ネットで飲食店を探すときに忘れずに行うのが、利用者の口コミチェックだと思います。
飲食店の場合は、まず、料理のおいしさ、品質、量、値段、の評価が気になると思います。次に、店員の対応、店の雰囲気、アクセスの良さなどもチェックするでしょう。
これが飲食店ではなく、医療機関を探すときはどうでしょうか?
今回は、病院口コミサイトから患者が医療機関に求めるものを探り、医療機関が取るべき対応策について考えたいと思います。
口コミサイトで探る「患者が求めるもの」とは?
患者の口コミは病院検索サイトで見れる
今やSNSなどで情報があふれる時代ですので、当然、患者は医療機関の選定に口コミを利用しています。
逆に口コミを見れば、患者が求めるものが見えてくるかも知れません。
患者の口コミは、病院検索サイトから見ることができます。

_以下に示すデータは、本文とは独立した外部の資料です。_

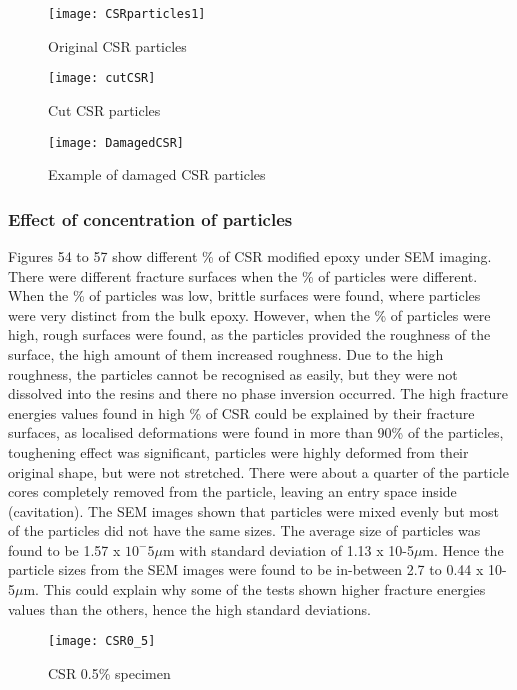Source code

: \documentclass[numbers=noendperiod,chapterprefix=on]{icldt} %
\begin{document}
\begin{figure}[!htpb]
\centering
\texttt{[image: CSRparticles1]}
\caption{Original CSR particles}
\end{figure}

\begin{figure}[!htpb]
\centering
\texttt{[image: cutCSR]}
\caption{Cut CSR particles }
\end{figure}

\begin{figure}[!htpb]
\centering
\texttt{[image: DamagedCSR]}
\caption{Example of damaged CSR particles }
\end{figure}

\subsubsection{Effect of concentration of particles}
Figures 54 to 57 show different \% of CSR modified epoxy under SEM imaging. There were different fracture surfaces when the \% of particles were different. When the \% of particles was low, brittle surfaces were found, where particles were very distinct from the bulk epoxy. However, when the \% of particles were high, rough surfaces were found, as the particles provided the roughness of the surface, the high amount of them increased roughness. Due to the high roughness, the particles cannot be recognised as easily, but they were not dissolved into the resins and there no phase inversion occurred. The high fracture energies values found in high \% of CSR could be explained by their fracture surfaces, as localised deformations were found in more than 90\% of the particles, toughening effect was significant, particles were highly deformed from their original shape, but were not stretched. There were about a quarter of the particle cores completely removed from the particle, leaving an entry space inside (cavitation). The SEM images shown that particles were mixed evenly but most of the particles did not have the same sizes. The average size of particles was found to be 1.57 x $10^-5\mu$m with standard deviation of 1.13 x 10-5$\mu$m. Hence the particle sizes from the SEM images were found to be in-between 2.7 to 0.44 x 10-5$\mu$m. This could explain why some of the tests shown higher fracture energies values than the others, hence the high standard deviations. 

\begin{figure}[!hp]
\centering
\texttt{[image: CSR0\_5]}
\caption{CSR 0.5\% specimen}
\end{figure}
\end{document}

様々なサイトがあると思いますが、ここでは参考までに代表的なサイトを以下の表にまとめてみました。
サイト名 | ホームページ上のキャッチコピー |
EPARKクリニック・病院 | ●「会員数約4,500万人以上」 ●「全国のクリニックや病院を検索&ネットで受付することができます」 |
病院なび | ●「顔が見える安心感 – 2人に1人が利用するお医者さん検索サイト」 ●「全国 22万件以上の病院・医院・薬局を無料で検索出来る、日本最大級の病院・医院・薬局検索サイト」 |
Caloo(カルー) | ●「『最適な医療機関で最適な治療を受けていただく』ための病院口コミ検索サイト」 ●「1日27万人、月間では800万人のユーザがCalooのサービスを利用」 |
ホスピタ | ●「20年以上続く歴史と実績 病院・クリニック検索サイト」 ●「登録医療機関件数7,500件突破!」 |
病院口コミサイト「Caloo」をチェック
前項では代表的な病院検索サイトを挙げましたが、実際、患者が口コミを見る場合、どのような点をチェックするのでしょうか。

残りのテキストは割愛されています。